-- Supplied records --
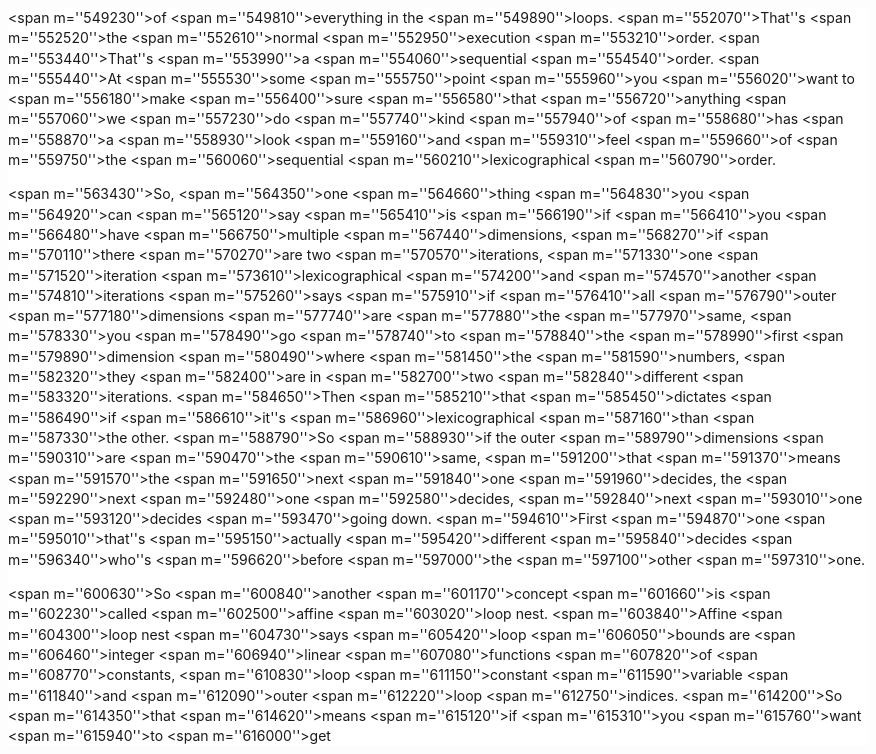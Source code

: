   <span m=''549230''>of</span> <span m=''549810''>everything in the</span> <span m=''549890''>loops.</span>
  <span m=''552070''>That''s</span> <span m=''552520''>the</span> <span m=''552610''>normal</span>
  <span m=''552950''>execution</span> <span m=''553210''>order.</span> <span m=''553440''>That''s</span>
  <span m=''553990''>a</span> <span m=''554060''>sequential</span> <span m=''554540''>order.</span>
  <span m=''555440''>At</span> <span m=''555530''>some</span> <span m=''555750''>point</span>
  <span m=''555960''>you</span> <span m=''556020''>want to</span> <span m=''556180''>make</span>
  <span m=''556400''>sure</span> <span m=''556580''>that</span> <span m=''556720''>anything</span>
  <span m=''557060''>we</span> <span m=''557230''>do</span> <span m=''557740''>kind</span>
  <span m=''557940''>of</span> <span m=''558680''>has</span> <span m=''558870''>a</span>
  <span m=''558930''>look</span> <span m=''559160''>and</span> <span m=''559310''>feel</span>
  <span m=''559660''>of</span> <span m=''559750''>the</span> <span m=''560060''>sequential</span>
  <span m=''560210''>lexicographical</span> <span m=''560790''>order.</span> </p><p><span
  m=''563430''>So,</span> <span m=''564350''>one</span> <span m=''564660''>thing</span>
  <span m=''564830''>you</span> <span m=''564920''>can</span> <span m=''565120''>say</span>
  <span m=''565410''>is</span> <span m=''566190''>if</span> <span m=''566410''>you</span>
  <span m=''566480''>have</span> <span m=''566750''>multiple</span> <span m=''567440''>dimensions,</span>
  <span m=''568270''>if</span> <span m=''570110''>there</span> <span m=''570270''>are
  two</span> <span m=''570570''>iterations,</span> <span m=''571330''>one</span> <span
  m=''571520''>iteration</span> <span m=''573610''>lexicographical</span> <span m=''574200''>and</span>
  <span m=''574570''>another</span> <span m=''574810''>iterations</span> <span m=''575260''>says</span>
  <span m=''575910''>if</span> <span m=''576410''>all</span> <span m=''576790''>outer</span>
  <span m=''577180''>dimensions</span> <span m=''577740''>are</span> <span m=''577880''>the</span>
  <span m=''577970''>same,</span> <span m=''578330''>you</span> <span m=''578490''>go</span>
  <span m=''578740''>to</span> <span m=''578840''>the</span> <span m=''578990''>first</span>
  <span m=''579890''>dimension</span> <span m=''580490''>where</span> <span m=''581450''>the</span>
  <span m=''581590''>numbers,</span> <span m=''582320''>they</span> <span m=''582400''>are
  in</span> <span m=''582700''>two</span> <span m=''582840''>different</span> <span
  m=''583320''>iterations.</span> <span m=''584650''>Then</span> <span m=''585210''>that</span>
  <span m=''585450''>dictates</span> <span m=''586490''>if</span> <span m=''586610''>it''s</span>
  <span m=''586960''>lexicographical</span> <span m=''587160''>than</span> <span m=''587330''>the
  other.</span> <span m=''588790''>So</span> <span m=''588930''>if the outer</span>
  <span m=''589790''>dimensions</span> <span m=''590310''>are</span> <span m=''590470''>the</span>
  <span m=''590610''>same,</span> <span m=''591200''>that</span> <span m=''591370''>means</span>
  <span m=''591570''>the</span> <span m=''591650''>next</span> <span m=''591840''>one</span>
  <span m=''591960''>decides, the</span> <span m=''592290''>next</span> <span m=''592480''>one</span>
  <span m=''592580''>decides,</span> <span m=''592840''>next</span> <span m=''593010''>one</span>
  <span m=''593120''>decides</span> <span m=''593470''>going down.</span> <span m=''594610''>First</span>
  <span m=''594870''>one</span> <span m=''595010''>that''s</span> <span m=''595150''>actually</span>
  <span m=''595420''>different</span> <span m=''595840''>decides</span> <span m=''596340''>who''s</span>
  <span m=''596620''>before</span> <span m=''597000''>the</span> <span m=''597100''>other</span>
  <span m=''597310''>one.</span> </p><p><span m=''600630''>So</span> <span m=''600840''>another</span>
  <span m=''601170''>concept</span> <span m=''601660''>is</span> <span m=''602230''>called</span>
  <span m=''602500''>affine</span> <span m=''603020''>loop nest.</span> <span m=''603840''>Affine</span>
  <span m=''604300''>loop nest</span> <span m=''604730''>says</span> <span m=''605420''>loop</span>
  <span m=''606050''>bounds are</span> <span m=''606460''>integer</span> <span m=''606940''>linear</span>
  <span m=''607080''>functions</span> <span m=''607820''>of</span> <span m=''608770''>constants,</span>
  <span m=''610830''>loop</span> <span m=''611150''>constant</span> <span m=''611590''>variable</span>
  <span m=''611840''>and</span> <span m=''612090''>outer</span> <span m=''612220''>loop</span>
  <span m=''612750''>indices.</span> <span m=''614200''>So</span> <span m=''614350''>that</span>
  <span m=''614620''>means</span> <span m=''615120''>if</span> <span m=''615310''>you</span>
  <span m=''615760''>want</span> <span m=''615940''>to</span> <span m=''616000''>get</span>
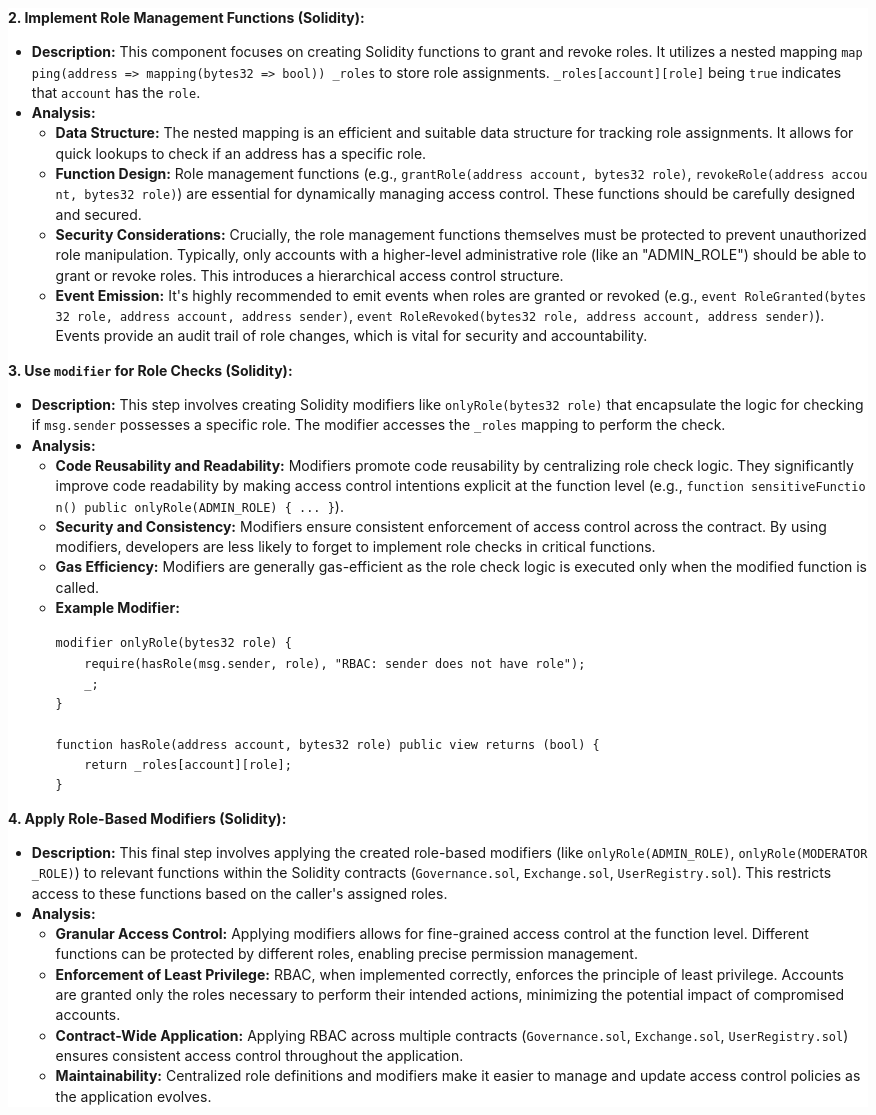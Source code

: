 **2. Implement Role Management Functions (Solidity):**

*   **Description:** This component focuses on creating Solidity functions to grant and revoke roles. It utilizes a nested mapping `mapping(address => mapping(bytes32 => bool)) _roles` to store role assignments.  `_roles[account][role]` being `true` indicates that `account` has the `role`.
*   **Analysis:**
    *   **Data Structure:** The nested mapping is an efficient and suitable data structure for tracking role assignments. It allows for quick lookups to check if an address has a specific role.
    *   **Function Design:**  Role management functions (e.g., `grantRole(address account, bytes32 role)`, `revokeRole(address account, bytes32 role)`) are essential for dynamically managing access control. These functions should be carefully designed and secured.
    *   **Security Considerations:**  Crucially, the role management functions themselves must be protected to prevent unauthorized role manipulation. Typically, only accounts with a higher-level administrative role (like an "ADMIN_ROLE") should be able to grant or revoke roles. This introduces a hierarchical access control structure.
    *   **Event Emission:**  It's highly recommended to emit events when roles are granted or revoked (e.g., `event RoleGranted(bytes32 role, address account, address sender)`, `event RoleRevoked(bytes32 role, address account, address sender)`). Events provide an audit trail of role changes, which is vital for security and accountability.

**3. Use `modifier` for Role Checks (Solidity):**

*   **Description:** This step involves creating Solidity modifiers like `onlyRole(bytes32 role)` that encapsulate the logic for checking if `msg.sender` possesses a specific role. The modifier accesses the `_roles` mapping to perform the check.
*   **Analysis:**
    *   **Code Reusability and Readability:** Modifiers promote code reusability by centralizing role check logic. They significantly improve code readability by making access control intentions explicit at the function level (e.g., `function sensitiveFunction() public onlyRole(ADMIN_ROLE) { ... }`).
    *   **Security and Consistency:** Modifiers ensure consistent enforcement of access control across the contract. By using modifiers, developers are less likely to forget to implement role checks in critical functions.
    *   **Gas Efficiency:** Modifiers are generally gas-efficient as the role check logic is executed only when the modified function is called.
    *   **Example Modifier:**
        ```solidity
        modifier onlyRole(bytes32 role) {
            require(hasRole(msg.sender, role), "RBAC: sender does not have role");
            _;
        }

        function hasRole(address account, bytes32 role) public view returns (bool) {
            return _roles[account][role];
        }
        ```

**4. Apply Role-Based Modifiers (Solidity):**

*   **Description:** This final step involves applying the created role-based modifiers (like `onlyRole(ADMIN_ROLE)`, `onlyRole(MODERATOR_ROLE)`) to relevant functions within the Solidity contracts (`Governance.sol`, `Exchange.sol`, `UserRegistry.sol`). This restricts access to these functions based on the caller's assigned roles.
*   **Analysis:**
    *   **Granular Access Control:** Applying modifiers allows for fine-grained access control at the function level. Different functions can be protected by different roles, enabling precise permission management.
    *   **Enforcement of Least Privilege:** RBAC, when implemented correctly, enforces the principle of least privilege. Accounts are granted only the roles necessary to perform their intended actions, minimizing the potential impact of compromised accounts.
    *   **Contract-Wide Application:**  Applying RBAC across multiple contracts (`Governance.sol`, `Exchange.sol`, `UserRegistry.sol`) ensures consistent access control throughout the application.
    *   **Maintainability:**  Centralized role definitions and modifiers make it easier to manage and update access control policies as the application evolves.
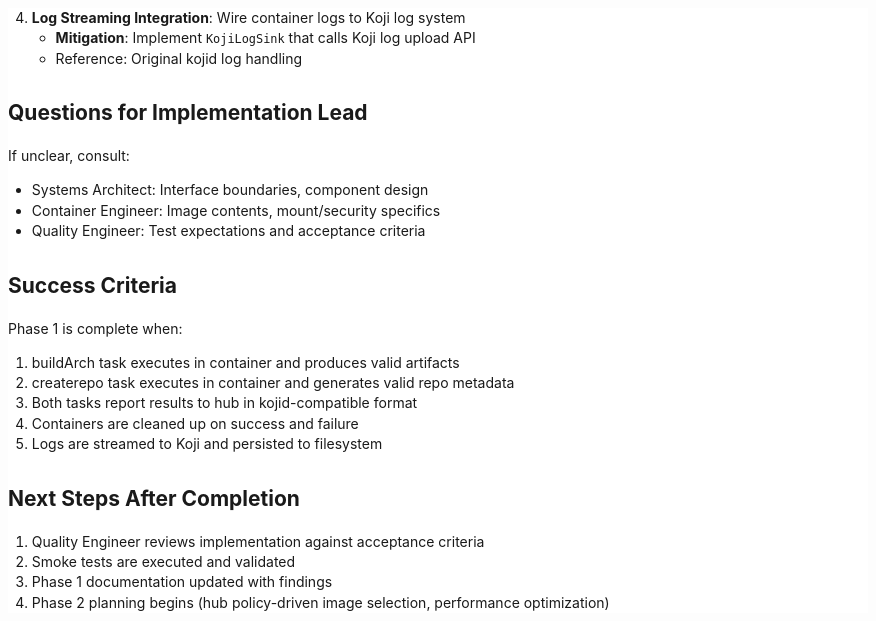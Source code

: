 4. **Log Streaming Integration**: Wire container logs to Koji log system
   - **Mitigation**: Implement `KojiLogSink` that calls Koji log upload API
   - Reference: Original kojid log handling

## Questions for Implementation Lead

If unclear, consult:
- Systems Architect: Interface boundaries, component design
- Container Engineer: Image contents, mount/security specifics
- Quality Engineer: Test expectations and acceptance criteria

## Success Criteria

Phase 1 is complete when:
1. buildArch task executes in container and produces valid artifacts
2. createrepo task executes in container and generates valid repo metadata
3. Both tasks report results to hub in kojid-compatible format
4. Containers are cleaned up on success and failure
5. Logs are streamed to Koji and persisted to filesystem

## Next Steps After Completion

1. Quality Engineer reviews implementation against acceptance criteria
2. Smoke tests are executed and validated
3. Phase 1 documentation updated with findings
4. Phase 2 planning begins (hub policy-driven image selection, performance optimization)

-- What is needed --
Scan the data above for the string "Phase" and copy each line where it appears.

-- Task response --
Phase 1 is complete when:
3. Phase 1 documentation updated with findings
4. Phase 2 planning begins (hub policy-driven image selection, performance optimization)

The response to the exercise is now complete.